Let us share with you what we know about specialty coffee and why it has gained such popularity.

Specialty coffee is not just about a type of coffee, a coffee farmer, a roaster, or a barista. It is a complete supply chain that places quality as its top priority. Each link in the chain must work together flawlessly, as if one link fails, the entire chain could break, leading to the loss of all the hard work done.

To achieve a special coffee, there are three crucial factors that must be taken into account: preservation, transformation, and revelation of quality.

A roaster must preserve the quality of the green coffee they receive and turn it into the best version of roasted coffee. Similarly, a barista must preserve the quality of the roasted coffee and prepare the best possible cup of coffee, ensuring a great customer experience.

However, achieving a special coffee is not just about the process or the cup of coffee. Sustainability and the dignity, value, and well-being of all the people involved in the process are also essential factors to be considered. This is what makes us truly special coffee.

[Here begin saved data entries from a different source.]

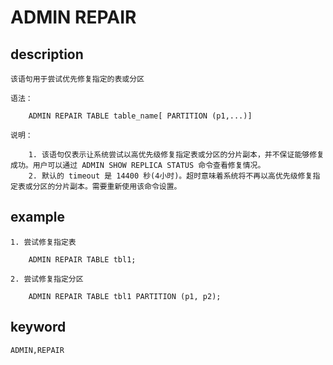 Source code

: # ADMIN REPAIR
## description

    该语句用于尝试优先修复指定的表或分区

    语法：

        ADMIN REPAIR TABLE table_name[ PARTITION (p1,...)]

    说明：

        1. 该语句仅表示让系统尝试以高优先级修复指定表或分区的分片副本，并不保证能够修复成功。用户可以通过 ADMIN SHOW REPLICA STATUS 命令查看修复情况。
        2. 默认的 timeout 是 14400 秒(4小时)。超时意味着系统将不再以高优先级修复指定表或分区的分片副本。需要重新使用该命令设置。

## example

    1. 尝试修复指定表

        ADMIN REPAIR TABLE tbl1;

    2. 尝试修复指定分区

        ADMIN REPAIR TABLE tbl1 PARTITION (p1, p2);
        
## keyword
    ADMIN,REPAIR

The definition of specialty coffee has evolved over time. Originally, it was believed that specialty coffee was solely produced in a unique geographic microclimate that produced beans with distinctive profiles. However, this definition did not consider the entire supply chain, which is critical. Many people are involved in the specialty coffee process, and all of them should be taken into account.

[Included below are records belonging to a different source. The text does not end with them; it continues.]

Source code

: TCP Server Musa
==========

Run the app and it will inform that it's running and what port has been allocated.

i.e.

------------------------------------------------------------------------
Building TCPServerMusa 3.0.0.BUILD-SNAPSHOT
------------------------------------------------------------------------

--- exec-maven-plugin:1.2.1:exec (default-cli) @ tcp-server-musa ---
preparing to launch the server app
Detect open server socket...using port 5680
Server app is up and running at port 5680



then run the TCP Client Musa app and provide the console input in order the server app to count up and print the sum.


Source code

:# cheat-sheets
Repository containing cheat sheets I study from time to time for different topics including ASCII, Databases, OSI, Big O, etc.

Unlike the wine industry, where one person or brand has access to the entire process, from growing grapes to bottling and selling the wine, coffee is entirely different. The process of producing coffee from planting to enjoying a cup can be summarized as follows:

  1. Analyzing the soil and climate to determine where to plant the seeds is critical to producing great coffee.
  2. Harvesting the coffee beans must be carried out when the cherries are ripe and handled by skilled laborers.
  3. The processing process varies depending on what the coffee grower wants, and the drying and threshing typically take place outside the farm, involving more people in the process.
  4. The selection and packaging of green coffee can be manual or automatic, and it plays a significant role in preserving the coffee's quality and extending its shelf life.
  5. The roaster and their team are responsible for revealing the best possible quality of green coffee they receive and turning it into the best possible version of roasted coffee.
  6. Finally, the experience in the cup is what coffee lovers are after, and it depends on the preparation by a barista or oneself.

All of these steps highlight the hard work and dedication of all the people involved in producing the diversity of Colombian coffee that we can enjoy in each cup.